== Data for the task ==
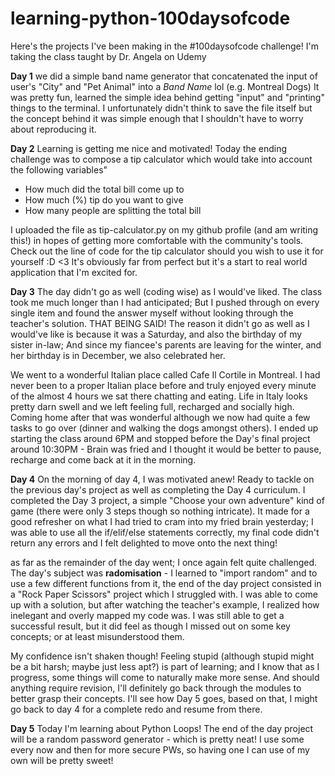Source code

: # learning-python-100daysofcode
Here's the projects I've been making in the #100daysofcode challenge! I'm taking the class taught by Dr. Angela on Udemy

**Day 1**
we did a simple band name generator that concatenated the input of user's "City" and "Pet Animal" into a _Band Name_ lol (e.g. Montreal Dogs)
It was pretty fun, learned the simple idea behind getting "input" and "printing" things to the terminal. I unfortunately didn't think to save the file itself but the concept     behind it was simple enough that I shouldn't have to worry about reproducing it.
  
**Day 2**
Learning is getting me nice and motivated! Today the ending challenge was to compose a tip calculator which would take into account the following variables"
- How much did the total bill come up to
- How much (%) tip do you want to give
- How many people are splitting the total bill

I uploaded the file as tip-calculator.py on my github profile (and am writing this!) in hopes of getting more comfortable with the community's tools. Check out the line of code for the tip calculator should you wish to use it for yourself :D <3 It's obviously far from perfect but it's a start to real world application that I'm excited for.

**Day 3**
The day didn't go as well (coding wise) as I would've liked. The class took me much longer than I had anticipated; But I pushed through on every single item and found the answer myself without looking through the teacher's solution. THAT BEING SAID! The reason it didn't go as well as I would've like is because it was a Saturday, and also the birthday of my sister in-law; And since my fiancee's parents are leaving for the winter, and her birthday is in December, we also celebrated her.

We went to a wonderful Italian place called Cafe Il Cortile in Montreal. I had never been to a proper Italian place before and truly enjoyed every minute of the almost 4 hours we sat there chatting and eating. Life in Italy looks pretty darn swell and we left feeling full, recharged and socially high. Coming home after that was wonderful although we now had quite a few tasks to go over (dinner and walking the dogs amongst others). I ended up starting the class around 6PM and stopped before the Day's final project around 10:30PM - Brain was fried and I thought it would be better to pause, recharge and come back at it in the morning.

**Day 4**
On the morning of day 4, I was motivated anew! Ready to tackle on the previous day's project as well as completing the Day 4 curriculum. I completed the Day 3 project, a simple "Choose your own adventure" kind of game (there were only 3 steps though so nothing intricate). It made for a good refresher on what I had tried to cram into my fried brain yesterday; I was able to use all the if/elif/else statements correctly, my final code didn't return any errors and I felt delighted to move onto the next thing!

as far as the remainder of the day went; I once again felt quite challenged. The day's subject was **radomisation** - I learned to "import random" and to use a few different functions from it, the end of the day project consisted in a "Rock Paper Scissors" project which I struggled with. I was able to come up with a solution, but after watching the teacher's example, I realized how inelegant and overly mapped my code was. I was still able to get a successful result, but it did feel as though I missed out on some key concepts; or at least misunderstood them.

My confidence isn't shaken though! Feeling stupid (although stupid might be a bit harsh; maybe just less apt?) is part of learning; and I know that as I progress, some things will come to naturally make more sense. And should anything require revision, I'll definitely go back through the modules to better grasp their concepts. I'll see how Day 5 goes, based on that, I might go back to day 4 for a complete redo and resume from there.

**Day 5**
Today I'm learning about Python Loops! The end of the day project will be a random password generator - which is pretty neat! I use some every now and then for more secure PWs, so having one I can use of my own will be pretty sweet!
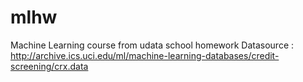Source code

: # mlhw
Machine Learning course from udata school homework
Datasource : http://archive.ics.uci.edu/ml/machine-learning-databases/credit-screening/crx.data
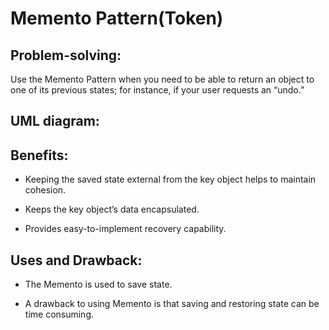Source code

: # Memento Pattern(Token)
## Problem-solving:
Use the Memento Pattern when you need to be able to return an object to one of its previous states; for instance, if your user requests an “undo.”

## UML diagram:

## Benefits:
- Keeping the saved state external from the key object helps to maintain cohesion.

- Keeps the key object’s data encapsulated.

- Provides easy-to-implement recovery capability.

## Uses and Drawback:
- The Memento is used to save state.

- A drawback to using Memento is that saving and restoring state can be time consuming.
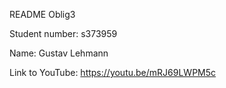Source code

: README Oblig3

Student number: s373959

Name: Gustav Lehmann

Link to YouTube: https://youtu.be/mRJ69LWPM5c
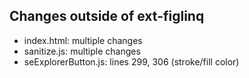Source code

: ## Changes outside of ext-figlinq
- index.html: multiple changes
- sanitize.js: multiple changes
- seExplorerButton.js: lines 299, 306 (stroke/fill color)
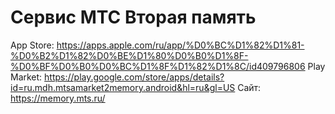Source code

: # Сервис МТС Вторая память

App Store: https://apps.apple.com/ru/app/%D0%BC%D1%82%D1%81-%D0%B2%D1%82%D0%BE%D1%80%D0%B0%D1%8F-%D0%BF%D0%B0%D0%BC%D1%8F%D1%82%D1%8C/id409796806
Play Market: https://play.google.com/store/apps/details?id=ru.mdh.mtsamarket2memory.android&hl=ru&gl=US
Сайт: https://memory.mts.ru/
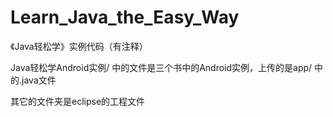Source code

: # Learn_Java_the_Easy_Way
《Java轻松学》实例代码（有注释）

Java轻松学Android实例/ 中的文件是三个书中的Android实例，上传的是app/ 中的.java文件

其它的文件夹是eclipse的工程文件
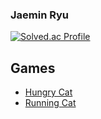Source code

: ### Jaemin Ryu

[![Solved.ac Profile](http://mazassumnida.wtf/api/v2/generate_badge?boj=ryujm1828)](https://solved.ac/ryujm1828/)  

## Games
- [Hungry Cat](https://play.google.com/store/apps/details?id=com.Truer.HungryCat)
- [Running Cat](https://play.google.com/store/apps/details?id=com.Truer.RunningCat)
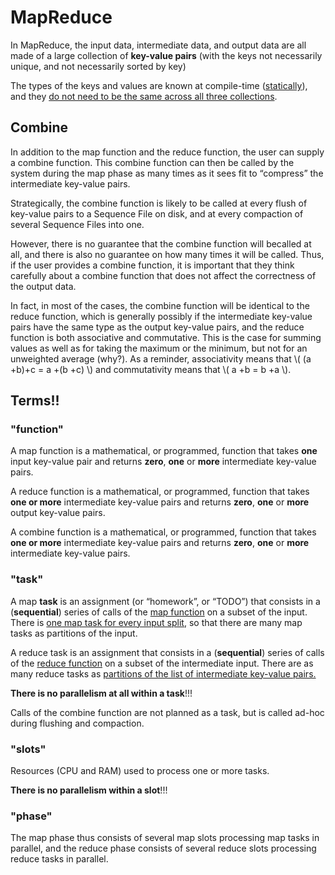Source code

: # MapReduce

In MapReduce, the input data, intermediate data, and output data are all made of a large collection of **key-value pairs** (with the keys not necessarily unique, and not necessarily sorted by key)

The types of the keys and values are known at compile-time (<u>statically</u>), and they <u>do not need to be the same across all three collections</u>.

## Combine

In addition to the map function and the reduce function, the
user can supply a combine function. This combine function can then be called by the system during the map phase as many times as it sees fit to “compress” the intermediate key-value pairs.

Strategically, the combine function is likely to be called at every flush of key-value pairs to a Sequence File on disk, and at every compaction of several Sequence Files into one.

However, there is no guarantee that the combine function will becalled at all, and there is also no guarantee on how many times it will be called. Thus, if the user provides a combine function, it is important that they think carefully about a combine function that does not affect the correctness of the output data.

In fact, in most of the cases, the combine function will be identical to the reduce function, which is generally possibly if the intermediate key-value pairs have the same type as the output key-value pairs, and the reduce function is both associative and commutative. This is the case for summing values as well as for taking the maximum or the minimum, but not for an unweighted average (why?). As a reminder, associativity means that \\( (a +b)+c = a +(b +c) \\) and commutativity means that \\( a +b = b +a \\).

## Terms!!

### "function"

A map function is a mathematical, or programmed, function that
takes **one** input key-value pair and returns **zero**, **one** or **more** intermediate key-value pairs.

A reduce function is a mathematical, or programmed, function that
takes **one or more** intermediate key-value pairs and returns **zero**, **one** or **more** output key-value pairs.

A combine function is a mathematical, or programmed, function
that takes **one or more** intermediate key-value pairs and returns **zero**, **one** or **more** intermediate key-value pairs.

### "task"

A map **task** is an assignment (or “homework”, or “TODO”) that consists in a (**sequential**) series of calls of the <u>map function</u> on a subset of the input. There is <u>one map task for every input split</u>, so that there are many map tasks as partitions of the input.

A reduce task is an assignment that consists in a (**sequential**) series
of calls of the <u>reduce function</u> on a subset of the intermediate input. There are as many reduce tasks as <u>partitions of the list of intermediate key-value pairs.</u>

**There is no parallelism at all within a task**!!!

Calls of the combine function are not planned as a task, but is called ad-hoc during flushing and compaction.

### "slots"

Resources (CPU and RAM) used to process one or more tasks.

**There is no parallelism within a slot**!!!

### "phase"

The map phase thus consists of several map slots processing map tasks in parallel, and the reduce phase consists of several reduce slots processing reduce tasks in parallel.
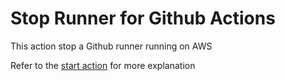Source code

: # Stop Runner for Github Actions

This action stop a Github runner running on AWS

Refer to the [start action](https://github.com/pr-bob-actions/start-runner) for more explanation
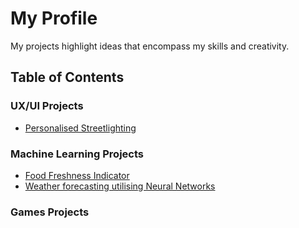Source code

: # My Profile

My projects highlight ideas that encompass my skills and creativity.

## Table of Contents
### UX/UI Projects
- [Personalised Streetlighting](#)
### Machine Learning Projects
- [Food Freshness Indicator](#)
- [Weather forecasting utilising Neural Networks](#)
### Games Projects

== What needs to be done ==
Return every line of the listing above that contains "about".

== Completed exercise ==
It was pretty fun, learned the simple idea behind getting "input" and "printing" things to the terminal. I unfortunately didn't think to save the file itself but the concept     behind it was simple enough that I shouldn't have to worry about reproducing it.
Today I'm learning about Python Loops! The end of the day project will be a random password generator - which is pretty neat! I use some every now and then for more secure PWs, so having one I can use of my own will be pretty sweet!
However, there is no guarantee that the combine function will becalled at all, and there is also no guarantee on how many times it will be called. Thus, if the user provides a combine function, it is important that they think carefully about a combine function that does not affect the correctness of the output data.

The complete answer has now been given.